• [DESCRIPTION OF THE TASK]
Write out the entries below exactly as they stand. Skip every image.
++++ INFORMATION SUPPLIED
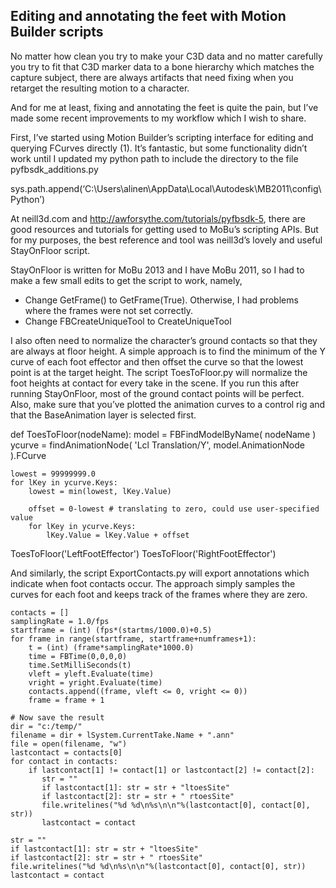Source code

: ## Editing and annotating the feet with Motion Builder scripts

No matter how clean you try to make your C3D data and no matter carefully you try to fit that C3D marker data to a bone hierarchy which matches the capture subject, there are always artifacts that need fixing when you retarget the resulting motion to a character.

And for me at least, fixing and annotating the feet is quite the pain, but I’ve made some recent improvements to my workflow which I wish to share.

First, I’ve started using Motion Builder’s scripting interface for editing and querying FCurves directly (1). It’s fantastic, but some functionality didn’t work until I updated my python path to include the directory to the file pyfbsdk_additions.py

sys.path.append(‘C:\\Users\\alinen\\AppData\\Local\\Autodesk\\MB2011\\config\\Python’)

At neill3d.com and http://awforsythe.com/tutorials/pyfbsdk-5, there are good resources and tutorials for getting used to MoBu’s scripting APIs. But for my purposes, the best reference and tool was neill3d’s lovely and useful StayOnFloor script.

StayOnFloor is written for MoBu 2013 and I have MoBu 2011, so I had to make a few small edits to get the script to work, namely,

- Change GetFrame() to GetFrame(True). Otherwise, I had problems where the frames were not set correctly.
- Change FBCreateUniqueTool to CreateUniqueTool

I also often need to normalize the character’s ground contacts so that they are always at floor height. A simple approach is to find the minimum of the Y curve of each foot effector and then offset the curve so that the lowest point is at the target height. The script ToesToFloor.py will normalize the foot heights at contact for every take in the scene. If you run this after running StayOnFloor, most of the ground contact points will be perfect. Also, make sure that you’ve plotted the animation curves to a control rig and that the BaseAnimation layer is selected first.

 def ToesToFloor(nodeName):
    model = FBFindModelByName( nodeName )
    ycurve = findAnimationNode( 'Lcl Translation/Y', model.AnimationNode ).FCurve

    lowest = 99999999.0
    for lKey in ycurve.Keys:
        lowest = min(lowest, lKey.Value)

        offset = 0-lowest # translating to zero, could use user-specified value
        for lKey in ycurve.Keys:
            lKey.Value = lKey.Value + offset

 ToesToFloor('LeftFootEffector')
 ToesToFloor('RightFootEffector')


And similarly, the script ExportContacts.py will export annotations which indicate when foot contacts occur. The approach simply samples the curves for each foot and keeps track of the frames where they are zero.

    contacts = []
    samplingRate = 1.0/fps
    startframe = (int) (fps*(startms/1000.0)+0.5)
    for frame in range(startframe, startframe+numframes+1):
        t = (int) (frame*samplingRate*1000.0)
        time = FBTime(0,0,0,0)
        time.SetMilliSeconds(t)
        vleft = yleft.Evaluate(time)
        vright = yright.Evaluate(time)
        contacts.append((frame, vleft <= 0, vright <= 0))
        frame = frame + 1

    # Now save the result
    dir = "c:/temp/"
    filename = dir + lSystem.CurrentTake.Name + ".ann"
    file = open(filename, "w")
    lastcontact = contacts[0]
    for contact in contacts:
        if lastcontact[1] != contact[1] or lastcontact[2] != contact[2]: 
           str = ""
           if lastcontact[1]: str = str + "ltoesSite"
           if lastcontact[2]: str = str + " rtoesSite"
           file.writelines("%d %d\n%s\n\n"%(lastcontact[0], contact[0], str))
           lastcontact = contact

    str = ""
    if lastcontact[1]: str = str + "ltoesSite"
    if lastcontact[2]: str = str + " rtoesSite"
    file.writelines("%d %d\n%s\n\n"%(lastcontact[0], contact[0], str))
    lastcontact = contact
++++++++
• [RESULT OF THIS EXERCISE]
Source code

: ## Editing and annotating the feet with Motion Builder scripts

No matter how clean you try to make your C3D data and no matter carefully you try to fit that C3D marker data to a bone hierarchy which matches the capture subject, there are always artifacts that need fixing when you retarget the resulting motion to a character.

And for me at least, fixing and annotating the feet is quite the pain, but I’ve made some recent improvements to my workflow which I wish to share.

First, I’ve started using Motion Builder’s scripting interface for editing and querying FCurves directly (1). It’s fantastic, but some functionality didn’t work until I updated my python path to include the directory to the file pyfbsdk_additions.py

sys.path.append(‘C:\\Users\\alinen\\AppData\\Local\\Autodesk\\MB2011\\config\\Python’)

At neill3d.com and http://awforsythe.com/tutorials/pyfbsdk-5, there are good resources and tutorials for getting used to MoBu’s scripting APIs. But for my purposes, the best reference and tool was neill3d’s lovely and useful StayOnFloor script.

StayOnFloor is written for MoBu 2013 and I have MoBu 2011, so I had to make a few small edits to get the script to work, namely,

- Change GetFrame() to GetFrame(True). Otherwise, I had problems where the frames were not set correctly.
- Change FBCreateUniqueTool to CreateUniqueTool

I also often need to normalize the character’s ground contacts so that they are always at floor height. A simple approach is to find the minimum of the Y curve of each foot effector and then offset the curve so that the lowest point is at the target height. The script ToesToFloor.py will normalize the foot heights at contact for every take in the scene. If you run this after running StayOnFloor, most of the ground contact points will be perfect. Also, make sure that you’ve plotted the animation curves to a control rig and that the BaseAnimation layer is selected first.

 def ToesToFloor(nodeName):
    model = FBFindModelByName( nodeName )
    ycurve = findAnimationNode( 'Lcl Translation/Y', model.AnimationNode ).FCurve

    lowest = 99999999.0
    for lKey in ycurve.Keys:
        lowest = min(lowest, lKey.Value)

        offset = 0-lowest # translating to zero, could use user-specified value
        for lKey in ycurve.Keys:
            lKey.Value = lKey.Value + offset

 ToesToFloor('LeftFootEffector')
 ToesToFloor('RightFootEffector')


And similarly, the script ExportContacts.py will export annotations which indicate when foot contacts occur. The approach simply samples the curves for each foot and keeps track of the frames where they are zero.

    contacts = []
    samplingRate = 1.0/fps
    startframe = (int) (fps*(startms/1000.0)+0.5)
    for frame in range(startframe, startframe+numframes+1):
        t = (int) (frame*samplingRate*1000.0)
        time = FBTime(0,0,0,0)
        time.SetMilliSeconds(t)
        vleft = yleft.Evaluate(time)
        vright = yright.Evaluate(time)
        contacts.append((frame, vleft <= 0, vright <= 0))
        frame = frame + 1

    # Now save the result
    dir = "c:/temp/"
    filename = dir + lSystem.CurrentTake.Name + ".ann"
    file = open(filename, "w")
    lastcontact = contacts[0]
    for contact in contacts:
        if lastcontact[1] != contact[1] or lastcontact[2] != contact[2]: 
           str = ""
           if lastcontact[1]: str = str + "ltoesSite"
           if lastcontact[2]: str = str + " rtoesSite"
           file.writelines("%d %d\n%s\n\n"%(lastcontact[0], contact[0], str))
           lastcontact = contact

    str = ""
    if lastcontact[1]: str = str + "ltoesSite"
    if lastcontact[2]: str = str + " rtoesSite"
    file.writelines("%d %d\n%s\n\n"%(lastcontact[0], contact[0], str))
    lastcontact = contact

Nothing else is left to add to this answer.